(Collected data)
════════════════

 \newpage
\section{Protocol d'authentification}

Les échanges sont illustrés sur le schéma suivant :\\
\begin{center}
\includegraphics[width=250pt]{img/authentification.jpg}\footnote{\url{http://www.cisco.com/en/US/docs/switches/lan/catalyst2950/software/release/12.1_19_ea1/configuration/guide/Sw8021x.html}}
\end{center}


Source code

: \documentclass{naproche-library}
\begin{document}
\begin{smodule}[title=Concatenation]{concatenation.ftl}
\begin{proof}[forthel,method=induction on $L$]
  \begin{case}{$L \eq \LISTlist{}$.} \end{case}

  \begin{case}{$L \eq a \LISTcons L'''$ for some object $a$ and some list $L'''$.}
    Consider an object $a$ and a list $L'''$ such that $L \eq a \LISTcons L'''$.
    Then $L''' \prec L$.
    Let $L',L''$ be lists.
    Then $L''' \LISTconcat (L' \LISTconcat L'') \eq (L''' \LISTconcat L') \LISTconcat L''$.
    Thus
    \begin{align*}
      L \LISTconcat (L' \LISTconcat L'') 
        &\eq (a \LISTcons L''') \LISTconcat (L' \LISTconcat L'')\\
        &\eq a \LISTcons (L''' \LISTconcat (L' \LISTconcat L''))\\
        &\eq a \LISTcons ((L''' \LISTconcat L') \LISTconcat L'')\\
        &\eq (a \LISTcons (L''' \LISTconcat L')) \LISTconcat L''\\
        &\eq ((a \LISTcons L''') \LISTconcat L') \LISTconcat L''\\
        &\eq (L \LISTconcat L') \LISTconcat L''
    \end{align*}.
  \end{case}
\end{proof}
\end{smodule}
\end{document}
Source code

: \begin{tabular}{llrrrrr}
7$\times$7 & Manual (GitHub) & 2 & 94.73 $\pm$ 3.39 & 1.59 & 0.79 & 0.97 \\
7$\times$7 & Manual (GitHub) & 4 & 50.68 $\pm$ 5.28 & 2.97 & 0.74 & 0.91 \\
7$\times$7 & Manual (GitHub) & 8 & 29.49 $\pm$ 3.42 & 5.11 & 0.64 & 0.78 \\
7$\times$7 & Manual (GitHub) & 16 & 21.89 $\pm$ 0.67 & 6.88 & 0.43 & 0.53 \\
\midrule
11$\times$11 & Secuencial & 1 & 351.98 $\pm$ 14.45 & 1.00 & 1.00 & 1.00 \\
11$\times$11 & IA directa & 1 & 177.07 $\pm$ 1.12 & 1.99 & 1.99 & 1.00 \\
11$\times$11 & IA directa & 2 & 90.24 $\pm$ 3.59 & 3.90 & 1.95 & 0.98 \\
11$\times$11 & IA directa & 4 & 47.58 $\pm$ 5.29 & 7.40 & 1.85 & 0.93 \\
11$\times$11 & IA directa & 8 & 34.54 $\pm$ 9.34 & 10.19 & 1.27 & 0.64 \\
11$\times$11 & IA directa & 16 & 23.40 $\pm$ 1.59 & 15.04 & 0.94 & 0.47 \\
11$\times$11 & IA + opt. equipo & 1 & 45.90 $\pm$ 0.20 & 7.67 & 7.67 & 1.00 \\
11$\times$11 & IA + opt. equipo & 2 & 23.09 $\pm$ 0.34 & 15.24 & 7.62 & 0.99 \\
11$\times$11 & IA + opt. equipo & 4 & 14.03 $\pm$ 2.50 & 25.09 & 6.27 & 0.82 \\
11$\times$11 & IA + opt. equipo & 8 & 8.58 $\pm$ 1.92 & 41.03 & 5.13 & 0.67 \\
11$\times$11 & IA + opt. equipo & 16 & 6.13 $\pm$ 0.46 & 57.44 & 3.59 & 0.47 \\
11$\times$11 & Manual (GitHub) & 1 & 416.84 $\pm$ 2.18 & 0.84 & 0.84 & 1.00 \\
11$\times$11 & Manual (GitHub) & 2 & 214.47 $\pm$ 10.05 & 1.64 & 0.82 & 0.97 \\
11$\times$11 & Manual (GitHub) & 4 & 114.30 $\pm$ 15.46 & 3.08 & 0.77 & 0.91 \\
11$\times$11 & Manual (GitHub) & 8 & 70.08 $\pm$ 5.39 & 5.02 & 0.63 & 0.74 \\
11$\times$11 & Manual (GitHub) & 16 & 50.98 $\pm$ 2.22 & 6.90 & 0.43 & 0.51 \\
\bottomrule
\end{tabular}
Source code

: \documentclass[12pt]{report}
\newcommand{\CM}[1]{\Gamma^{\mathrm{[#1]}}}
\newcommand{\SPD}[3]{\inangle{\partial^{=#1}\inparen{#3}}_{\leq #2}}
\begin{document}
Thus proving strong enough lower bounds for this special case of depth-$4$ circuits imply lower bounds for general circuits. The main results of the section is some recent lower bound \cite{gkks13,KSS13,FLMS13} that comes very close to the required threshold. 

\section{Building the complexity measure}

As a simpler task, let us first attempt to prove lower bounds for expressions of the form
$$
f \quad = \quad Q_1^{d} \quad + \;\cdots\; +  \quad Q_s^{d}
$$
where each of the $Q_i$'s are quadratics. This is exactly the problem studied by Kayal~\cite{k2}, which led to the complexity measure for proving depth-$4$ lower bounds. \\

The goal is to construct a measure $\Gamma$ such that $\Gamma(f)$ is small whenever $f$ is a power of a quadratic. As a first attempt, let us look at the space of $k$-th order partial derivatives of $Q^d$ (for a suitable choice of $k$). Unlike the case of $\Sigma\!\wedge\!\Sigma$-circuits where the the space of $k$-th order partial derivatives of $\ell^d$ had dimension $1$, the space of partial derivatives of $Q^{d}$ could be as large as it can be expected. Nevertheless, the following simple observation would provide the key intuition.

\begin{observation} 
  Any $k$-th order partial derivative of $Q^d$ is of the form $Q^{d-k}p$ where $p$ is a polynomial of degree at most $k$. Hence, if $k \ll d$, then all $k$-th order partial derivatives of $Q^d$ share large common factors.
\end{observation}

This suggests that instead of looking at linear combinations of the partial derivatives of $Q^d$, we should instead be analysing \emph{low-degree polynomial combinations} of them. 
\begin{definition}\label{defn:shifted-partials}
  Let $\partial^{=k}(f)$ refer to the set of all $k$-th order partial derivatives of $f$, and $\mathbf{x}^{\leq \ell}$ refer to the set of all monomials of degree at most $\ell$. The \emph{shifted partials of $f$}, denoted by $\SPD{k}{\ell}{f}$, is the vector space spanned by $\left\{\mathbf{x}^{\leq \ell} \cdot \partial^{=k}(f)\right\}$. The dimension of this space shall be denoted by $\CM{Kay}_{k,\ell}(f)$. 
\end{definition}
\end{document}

════════════════

Return, from the entries, each line that holds "object".

PROBLEM SOLUTION:
  \begin{case}{$L \eq a \LISTcons L'''$ for some object $a$ and some list $L'''$.}
    Consider an object $a$ and a list $L'''$ such that $L \eq a \LISTcons L'''$.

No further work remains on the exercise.